Coffee Break

Coffee Break is a collection of short reports on recent biological discoveries. Each report incorporates interactive tutorials that show how bioinformatics tools are used as a part of the research process.

Following the success of both molecular biology and information technology has risen a new and rapidly evolving discipline: bioinformatics, the process by which data is gathered, organized and computationally analyzed. Bioinformatics is really a theoretical approach to biology that makes use of computer algorithms and existing knowledge to mine nuggets of useful information from the mass of molecular data available. This approach can provide scientific investigators with new leads to solve biomedical problems - there are few, if any, experiments undertaken these days that do not involve some element of online data analysis, ranging from literature and DNA sequence searches to 3D molecular modeling.

The National Center for Biotechnology Information (NCBI) is a part of the National Library of Medicine, at the National Institutes of Health. Its mission is to organize DNA sequence and related data in such a way that it is available for investigators to use and analyze. This has involved the provision of tools such as BLAST, the sequence similarity search tool, and the design of search engines, such as PubMed, for mining the biomedical abstracts database, MEDLINE.

Coffee Break is a resource at NCBI that combines reports on recent biomedical discoveries with use of NCBI tools. The result is an interactive tutorial that tells a biological story. Each report is about 400 words, and is usually based on a discovery reported in one or more articles from the recently published peer-reviewed literature. After a brief introduction that sets the work described into a broader context, the report focuses on how a molecular understanding can provide explanations of observed biology and lead to therapies for diseases.
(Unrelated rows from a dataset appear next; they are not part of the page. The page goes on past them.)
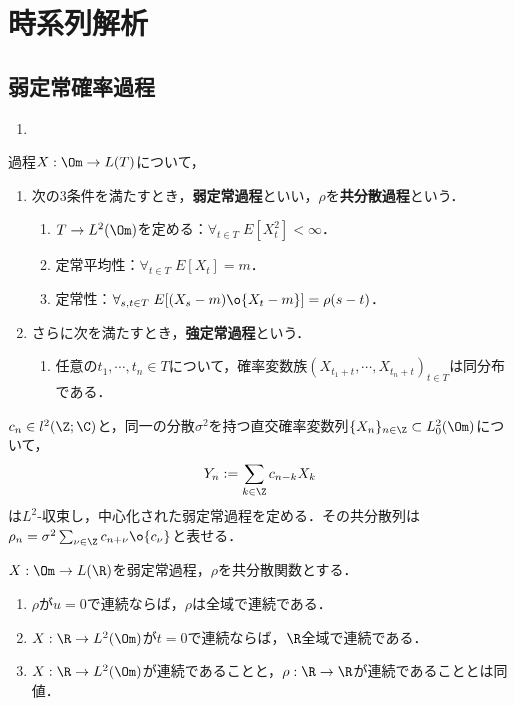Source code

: \documentclass[uplatex,dvipdfmx]{jsreport}
\begin{document}
\chapter{時系列解析}

\section{弱定常確率過程}

\begin{enumerate}[({A}1)]
    \item 
\end{enumerate}

\begin{definition}
    過程$X:\Om\to L(T)$について，
    \begin{enumerate}
        \item 次の3条件を満たすとき，\textbf{弱定常過程}といい，$\rho$を\textbf{共分散過程}という．
        \begin{enumerate}[({W}1)]
            \item $T\to L^2(\Om)$を定める：$\forall_{t\in T}\;E[X^2_t]<\infty$．
            \item 定常平均性：$\forall_{t\in T}\;E[X_t]=m$．
            \item 定常性：$\forall_{s,t\in T}\;E[(X_s-m)\o{X_t-m}]=\rho(s-t)$．
        \end{enumerate}
        \item さらに次を満たすとき，\textbf{強定常過程}という．
        \begin{enumerate}[({S}1)]
            \item 任意の$t_1,\cdots,t_n\in T$について，確率変数族$(X_{t_1+t},\cdots,X_{t_n+t})_{t\in T}$は同分布である．
        \end{enumerate}
    \end{enumerate}
\end{definition}

\begin{theorem}[弱定常過程の構成]
    $c_n\in l^2(\Z;\C)$と，同一の分散$\sigma^2$を持つ直交確率変数列$\{X_n\}_{n\in\Z}\subset L_0^2(\Om)$について，
    \[Y_n:=\sum_{k\in\Z}c_{n-k}X_k\]
    は$L^2$-収束し，中心化された弱定常過程を定める．その共分散列は$\rho_n=\sigma^2\sum_{\nu\in\Z}c_{n+\nu}\o{c_\nu}$と表せる．
\end{theorem}

\begin{theorem}
    $X:\Om\to L(\R)$を弱定常過程，$\rho$を共分散関数とする．
    \begin{enumerate}
        \item $\rho$が$u=0$で連続ならば，$\rho$は全域で連続である．
        \item $X:\R\to L^2(\Om)$が$t=0$で連続ならば，$\R$全域で連続である．
        \item $X:\R\to L^2(\Om)$が連続であることと，$\rho:\R\to\R$が連続であることとは同値．
    \end{enumerate}
\end{theorem}
\end{document}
Each vignette is accompanied by a figure and hypertext links that lead to a series of pages that interactively show how NCBI tools and resources are used in the research process. The reader participates in a predefined search that demonstrates the functionality of a tool or search engine, and expands on the content within the article. Currently, the articles feature PubMed searches of MEDLINE, and searches of GenBank using BLAST. The demonstration sequence searches also include analysis of the BLAST result, usually in the form of a sequence alignment that illustrates the biological focus of the story.

The intended audience for Coffee Break is molecular biologists, clinicians and students. We hope that they will be informative and fun to read, and may serve as teaching aids for college and graduate students.